This past weekend I watched God’s Not Dead with my mom. I didn’t know much about the film other than that my mom had been dying to see it since she heard about it. When I did find out what the movie was about, it’s needless to say I was very, very interested.
Synopsis (from the official movie website):
Present-day college freshman and devout Christian, Josh Wheaton (Shane Harper), finds his faith challenged on his first day of Philosophy class by the dogmatic and argumentative Professor Radisson (Kevin Sorbo). Radisson begins class by informing students that they will need to disavow, in writing, the existence of God on that first day, or face a failing grade. As other students in the class begin scribbling the words “God Is Dead” on pieces of paper as instructed, Josh find himself at a crossroads, having to choose between his faith and his future. Josh offers a nervous refusal, provoking an irate reaction from his smug professor. Radisson assigns him a daunting task: if Josh will not admit that “God Is Dead,” he must prove God’s existence by presenting well-researched, intellectual arguments and evidence over the course of the semester, and engage Radisson in a head-to-head debate in front of the class. If Josh fails to convince his classmates of God’s existence, he will fail the course and hinder his lofty academic goals. With almost no one in his corner, Josh wonders if he can really fight for what he believes. Can he actually prove the existence of God? Wouldn’t it just be easier just to write “God Is Dead” and put the whole incident behind him? GOD’S NOT DEAD weaves together multiple stories of faith, doubt and disbelief, culminating in a dramatic call to action. The film will educate, entertain, and inspire moviegoers to explore what they really believe about God, igniting important conversations and life-changing decisions.
Sounds interesting, doesn’t it?
After all, this is a huge debate between atheists and Christians, proving the existence of God. Now, while the main focus is on Josh proving to his professor and his class that God exists, we also see the story lines of a few of Josh’s classmates and others who have different views on faith. One thing I loved about the film is that for the majority of the film these other characters remain separate from Josh, but in the end, their subplots all tie together. Sure it’s been done before, plenty of times actually, but if the shoe fits…

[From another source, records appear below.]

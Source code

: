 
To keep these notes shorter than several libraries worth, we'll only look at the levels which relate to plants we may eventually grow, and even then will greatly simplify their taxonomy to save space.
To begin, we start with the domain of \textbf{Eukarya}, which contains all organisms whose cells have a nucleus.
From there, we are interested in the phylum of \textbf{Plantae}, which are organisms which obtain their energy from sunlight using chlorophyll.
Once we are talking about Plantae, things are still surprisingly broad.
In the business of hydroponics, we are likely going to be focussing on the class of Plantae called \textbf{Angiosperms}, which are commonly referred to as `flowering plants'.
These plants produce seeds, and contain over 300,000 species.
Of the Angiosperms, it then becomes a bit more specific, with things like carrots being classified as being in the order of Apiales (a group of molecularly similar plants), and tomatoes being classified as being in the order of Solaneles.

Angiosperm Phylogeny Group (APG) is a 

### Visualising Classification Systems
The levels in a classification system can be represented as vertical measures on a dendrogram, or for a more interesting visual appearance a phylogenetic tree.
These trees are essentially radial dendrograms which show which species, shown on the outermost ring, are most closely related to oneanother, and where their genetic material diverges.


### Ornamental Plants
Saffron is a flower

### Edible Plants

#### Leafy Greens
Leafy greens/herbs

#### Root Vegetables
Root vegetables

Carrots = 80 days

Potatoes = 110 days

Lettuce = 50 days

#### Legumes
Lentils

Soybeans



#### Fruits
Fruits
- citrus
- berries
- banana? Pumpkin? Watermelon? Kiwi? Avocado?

I don’t really want to talk too much about what happens in the film since I don’t want to give it away, but what I can say about this film is that it was one of the most emotional films I’ve ever seen. Personally, I went through a variety of emotions in the 113 minutes the movie lasted for and at the end of it all I was crying for many different reasons. There were happy tears and sad tears.
Thankfully, I wasn’t the only one crying. As it turned out, my mom was crying during parts of the movie as well.
All in all, this is an amazing movie and I recommend it to anyone who is looking for a really great movie to add to their “watch” list.
“You do not know ‘the feels’ until you see God’s Not Dead!”
2 thoughts on “God’s Not Dead [movie review]”
God is good, all the time. And all the time, God is good. I liked the movie overall. I just don’t believe it’s our job to try and prove God exists. I actually wrote a blog post about this movie as well. Take a look if you want. http://chrismartinwrites.com/2014/08/19/i-liked-the-movie-gods-not-dead-well-sort-of-a-christians-perspective/
Honestly, I don’t believe that it’s our job either. I just stand by the aspect of the movie that when our faith is challenged we need to defend it :)
Thanks for reading and I will definitely go and read yours!